**Assigned task:**
Check every line of the data below for the string "PivotTables", and copy the ones that hold it.
##### Records for the task #####
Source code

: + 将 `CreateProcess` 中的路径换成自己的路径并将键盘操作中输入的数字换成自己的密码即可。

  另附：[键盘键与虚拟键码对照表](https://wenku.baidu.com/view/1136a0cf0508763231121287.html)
#####
##### Records for the task #####
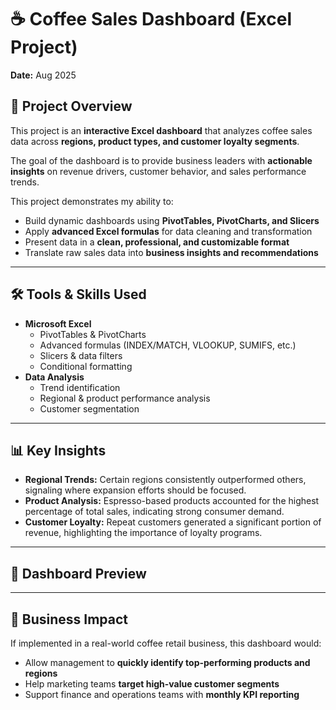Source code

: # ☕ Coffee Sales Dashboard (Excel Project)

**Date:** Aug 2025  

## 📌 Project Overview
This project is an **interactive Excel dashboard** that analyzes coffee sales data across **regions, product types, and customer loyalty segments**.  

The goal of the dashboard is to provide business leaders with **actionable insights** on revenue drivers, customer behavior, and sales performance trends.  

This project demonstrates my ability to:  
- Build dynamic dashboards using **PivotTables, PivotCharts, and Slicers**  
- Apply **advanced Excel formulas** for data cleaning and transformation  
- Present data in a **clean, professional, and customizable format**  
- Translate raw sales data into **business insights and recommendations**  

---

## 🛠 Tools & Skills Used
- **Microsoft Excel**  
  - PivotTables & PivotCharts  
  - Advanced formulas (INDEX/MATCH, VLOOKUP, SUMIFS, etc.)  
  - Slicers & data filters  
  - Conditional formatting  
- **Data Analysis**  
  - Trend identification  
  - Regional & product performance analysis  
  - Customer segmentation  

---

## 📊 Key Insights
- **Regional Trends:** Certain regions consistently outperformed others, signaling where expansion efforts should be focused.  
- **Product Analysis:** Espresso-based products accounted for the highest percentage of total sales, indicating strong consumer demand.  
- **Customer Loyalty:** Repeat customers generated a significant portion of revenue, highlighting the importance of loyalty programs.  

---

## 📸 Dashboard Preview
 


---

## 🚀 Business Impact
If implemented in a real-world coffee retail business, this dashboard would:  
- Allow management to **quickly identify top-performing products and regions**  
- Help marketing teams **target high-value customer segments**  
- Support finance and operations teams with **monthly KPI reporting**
#####
**Expected answer:**
- Build dynamic dashboards using **PivotTables, PivotCharts, and Slicers**  
  - PivotTables & PivotCharts  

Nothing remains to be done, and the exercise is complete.